In Arthur Morrison’s The Case of Janissary – one of my favourites in the anthology – Janissary, a much-fancied horse, is the intended victim of a crime, destined to be ‘nobbled’ in advance of a key race to fix the outcome. The Redbury Stakes has attracted significant interest from the betting fraternity, with sizeable amounts of money riding on Janissary as the pre-race favourite. Needless to say, an attempt to sabotage the frontrunner is launched, only to culminate in a very interesting twist. This delightful story features Horace Dorrington, a Raffles-like scoundrel who combines investigation with crafty trickery in rather unexpected ways.
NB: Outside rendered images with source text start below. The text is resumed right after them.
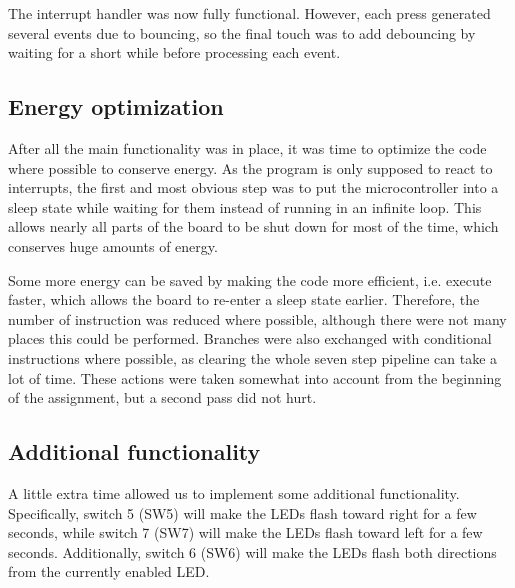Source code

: The interrupt handler was now fully functional. However, each press generated several events due to bouncing, so the final touch was to add debouncing by waiting for a short while before processing each event.
\subsection{Energy optimization}

After all the main functionality was in place, it was time to optimize the code where possible to conserve energy. As the program is only supposed to react to interrupts, the first and most obvious step was to put the microcontroller into a sleep state while waiting for them instead of running in an infinite loop. This allows nearly all parts of the board to be shut down for most of the time, which conserves huge amounts of energy.

Some more energy can be saved by making the code more efficient, i.e. execute faster, which allows the board to re-enter a sleep state earlier. Therefore, the number of instruction was reduced where possible, although there were not many places this could be performed. Branches were also exchanged with conditional instructions where possible, as clearing the whole seven step pipeline can take a lot of time. These actions were taken somewhat into account from the beginning of the assignment, but a second pass did not hurt.
\subsection{Additional functionality}

A little extra time allowed us to implement some additional functionality. Specifically, switch 5 (SW5) will make the LEDs flash toward right for a few seconds, while switch 7 (SW7) will make the LEDs flash toward left for a few seconds. Additionally, switch 6 (SW6) will make the LEDs flash both directions from the currently enabled LED.
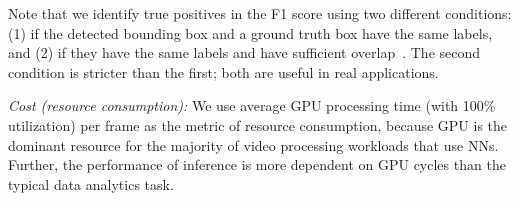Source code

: \begin{packeditemize}
Note that we identify true positives in the F1 score using two different conditions: 
(1) if the detected bounding box and a ground truth box have the same labels,
and (2) if they have the same labels and have sufficient overlap~\cite{voc}.
The second condition is  stricter than the first; both are useful in real applications.
\item {\em Cost (resource consumption):}
We use average GPU processing time (with 100\% utilization) per frame
as the metric of resource consumption, because GPU is the dominant resource for the majority of video processing workloads that use NNs.
Further, the performance of \nn inference is more dependent on GPU cycles than the typical data analytics task.  %
\end{packeditemize}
Mary Fitt’s The Man Who Shot Birds is another excellent story, a very clever puzzle involving a jackdaw, a valuable diamond star, a gold watch of sentimental value, and—of course—a man who shoots birds. This is my first encounter with Mary Fitt (aka the classical scholar Kathleen Freeman), but I’d be interested in reading more on the strength of this piece. A bird also features in F. Tennyson Jesse’s story, The Green Parrakeet, a sinister little tale in which the titular creature acts as a bit of a smokescreen for the true nature of a tragedy.
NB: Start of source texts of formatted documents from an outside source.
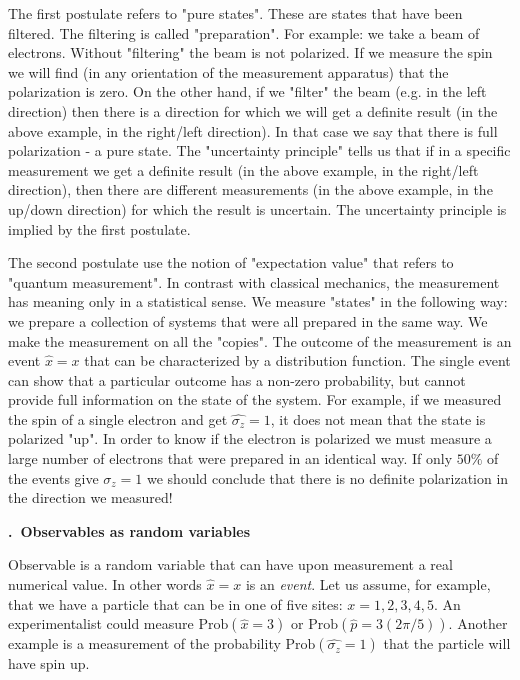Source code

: \documentclass[onecolumn,fleqn, 11pt]{revtex4}
\renewcommand{\thesubsection}{\arabic{subsection}}
\renewcommand{\thesubsubsection}{\arabic{subsubsection}}
\newcommand{\sheadC}[1]
{
\addtocounter{subsubsection}{1}
\vspace{5mm}
{\bf \thesubsection.\thesubsubsection \ #1}  
\nopagebreak
\phantomsection
}
\begin{document}
 
The first postulate refers to "pure states". These 
are states that have been filtered. 
The filtering is called "preparation". 
For example: we take a beam of electrons. 
Without "filtering" the beam is not polarized. 
If we measure the spin we will 
find (in any orientation of the measurement apparatus) 
that the polarization is zero. On the other hand, 
if we "filter" the beam (e.g. in the left direction) 
then there is a direction for which we will get 
a definite result (in the above example, in the right/left direction). 
In that case we say that there is full polarization - a pure state. 
The "uncertainty principle" tells us that if in a specific 
measurement we get a definite result 
(in the above example, in the right/left direction), 
then there are different measurements 
(in the above example, in the up/down direction) 
for which the result is uncertain. 
The uncertainty principle is implied by the first postulate.


The second postulate use the notion of "expectation value" 
that refers to "quantum measurement". In contrast with classical 
mechanics, the measurement has meaning only in a statistical sense.   
We measure "states" in the following way: 
we prepare a collection of systems that 
were all prepared in the same way. We make the measurement 
on all the "copies". The outcome of the measurement is an 
event ${\hat{x} = x}$ that can be characterized by a distribution 
function. The single event can show that a particular outcome 
has a non-zero probability, but cannot provide full information 
on the state of the system.
For example, if we measured the spin of a single electron and 
get ${\hat{\sigma_z} = 1}$, it does not mean that the state is polarized "up". 
In order to know if the electron is polarized we must measure 
a large number of electrons that were prepared in an identical way. 
If only $50\%$ of the events give ${\hat{\sigma_z} = 1}$ we should  
conclude that there is no definite polarization in the direction we measured!

 
\sheadC{Observables as random variables} 

Observable is a random variable that can have upon measurement 
a real numerical value. In other words ${\hat{x} = {x}}$
is an {\em event}. Let us assume, for example, that 
we have a particle that can be in one of five 
sites: ${x = 1 , 2 , 3 , 4 , 5}$. An experimentalist 
could measure ${\mbox{Prob}( \hat{x} = 3 )}$ 
or ${\mbox{Prob}( \hat{p} = 3(2\pi/5) )}$. 
Another example is a measurement of the 
probability ${\mbox{Prob}( \hat{\sigma_z} = 1)}$ 
that the particle will have spin up. 
\end{document}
Headon Hill’s The Sapient Monkey is a lovely story involving a performing monkey, some banknotes and a case of false accusation – a charming little piece with a satisfying conclusion. Also very enjoyable is The Oracle of the Dog, one of G. K. Chesterton’s Father Brown stories from the early 1920s. In this tale, the term ‘armchair detective’ is particularly apt, with the investigator solving a seemingly impossible murder from the comfort of his own home. It appears that Colonel Druce has been stabbed to death with a stiletto-like implement while sitting alone in his summer house. The fact that several other people could see the garden at the time makes the incident appear all the more mysterious. This is a story in which the behaviour of the victim’s dog is crucial to the resolution, with actual doggy-like traits trumping any suggestions of a sixth sense.
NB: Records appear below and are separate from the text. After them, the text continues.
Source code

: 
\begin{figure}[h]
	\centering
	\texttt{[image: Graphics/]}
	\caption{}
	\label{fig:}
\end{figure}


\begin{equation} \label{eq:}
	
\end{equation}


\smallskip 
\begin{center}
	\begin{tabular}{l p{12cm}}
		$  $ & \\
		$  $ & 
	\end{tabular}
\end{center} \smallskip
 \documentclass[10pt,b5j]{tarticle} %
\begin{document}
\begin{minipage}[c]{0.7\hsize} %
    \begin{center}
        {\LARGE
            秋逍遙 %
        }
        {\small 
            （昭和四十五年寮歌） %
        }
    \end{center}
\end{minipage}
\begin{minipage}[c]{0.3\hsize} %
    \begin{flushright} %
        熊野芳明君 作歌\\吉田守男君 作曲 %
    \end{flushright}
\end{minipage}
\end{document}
Cats feature prominently in Clifford Witting’s domestic mystery, Hanging by a Hair. There is a touch of Patricia Highsmith (in the vein of A Suspension of Mercy)about this story, in which Arthur Marstead is caught between his critical, self-centred wife, and his timid yet clingy lover, Violet.

He walked towards the house, a tall man in the middle thirties, with a premature stoop, untidy hair, eyes peering through horn-rimmed spectacles, and a general area is absent-minded anxiety. He stepped into the room, to find that his wife had summoned him to close the windows because Rufus has sneezed in his sleep.

On Rufus were lavished the love and care that he himself should have enjoyed. He disliked Rufus—disliked him above all other cats except one, which was Tiggles, Violet’s blue Persian. With Rufus the antagonism with mutual and Rufus held aloof, but Tiggles—like Violet—maddened him with cloying attentions. (pp. 227–228)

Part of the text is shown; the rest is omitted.